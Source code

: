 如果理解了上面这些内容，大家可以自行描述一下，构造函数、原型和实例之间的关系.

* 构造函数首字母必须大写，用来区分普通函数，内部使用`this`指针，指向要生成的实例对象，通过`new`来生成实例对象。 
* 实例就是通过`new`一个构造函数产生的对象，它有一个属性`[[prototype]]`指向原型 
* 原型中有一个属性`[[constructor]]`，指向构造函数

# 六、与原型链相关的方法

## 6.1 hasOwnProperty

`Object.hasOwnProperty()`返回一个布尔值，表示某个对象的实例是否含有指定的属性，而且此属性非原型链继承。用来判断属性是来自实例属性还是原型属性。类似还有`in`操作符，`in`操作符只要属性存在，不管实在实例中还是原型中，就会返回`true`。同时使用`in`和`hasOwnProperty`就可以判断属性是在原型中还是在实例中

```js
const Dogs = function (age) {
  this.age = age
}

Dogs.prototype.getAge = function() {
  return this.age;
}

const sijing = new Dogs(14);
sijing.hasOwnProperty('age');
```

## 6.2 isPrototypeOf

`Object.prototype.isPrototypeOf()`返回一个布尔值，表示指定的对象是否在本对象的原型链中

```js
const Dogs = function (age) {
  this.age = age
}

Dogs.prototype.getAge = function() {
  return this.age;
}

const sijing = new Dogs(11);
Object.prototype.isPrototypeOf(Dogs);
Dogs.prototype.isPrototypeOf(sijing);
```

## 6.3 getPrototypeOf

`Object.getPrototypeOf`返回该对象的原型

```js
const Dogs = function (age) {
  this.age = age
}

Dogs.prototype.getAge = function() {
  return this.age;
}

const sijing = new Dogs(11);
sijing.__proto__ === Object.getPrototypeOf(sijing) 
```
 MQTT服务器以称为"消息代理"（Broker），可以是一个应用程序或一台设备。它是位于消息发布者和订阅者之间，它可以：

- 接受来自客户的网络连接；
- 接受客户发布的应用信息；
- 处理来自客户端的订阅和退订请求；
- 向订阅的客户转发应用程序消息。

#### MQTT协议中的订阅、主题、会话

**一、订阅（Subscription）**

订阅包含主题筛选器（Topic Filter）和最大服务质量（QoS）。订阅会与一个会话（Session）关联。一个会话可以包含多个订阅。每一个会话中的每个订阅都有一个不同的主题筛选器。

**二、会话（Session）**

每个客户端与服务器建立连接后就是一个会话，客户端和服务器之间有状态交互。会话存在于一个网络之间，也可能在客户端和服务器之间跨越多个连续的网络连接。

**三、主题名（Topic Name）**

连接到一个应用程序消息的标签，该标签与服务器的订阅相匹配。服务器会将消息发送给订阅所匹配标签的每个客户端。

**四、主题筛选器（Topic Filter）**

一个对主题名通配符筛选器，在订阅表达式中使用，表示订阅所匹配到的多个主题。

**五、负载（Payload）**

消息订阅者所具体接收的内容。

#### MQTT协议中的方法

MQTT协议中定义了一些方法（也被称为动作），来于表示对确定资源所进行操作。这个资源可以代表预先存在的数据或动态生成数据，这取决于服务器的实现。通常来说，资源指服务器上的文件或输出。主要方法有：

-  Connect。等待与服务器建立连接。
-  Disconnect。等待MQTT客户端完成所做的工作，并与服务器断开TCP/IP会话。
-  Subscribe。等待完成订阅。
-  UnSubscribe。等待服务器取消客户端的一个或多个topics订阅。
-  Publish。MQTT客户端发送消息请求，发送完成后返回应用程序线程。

→ Aim of the task: Exactly how many lines of the data above hold the word "返回一个布尔值"? The number is the whole answer.

→ Exercise response: 2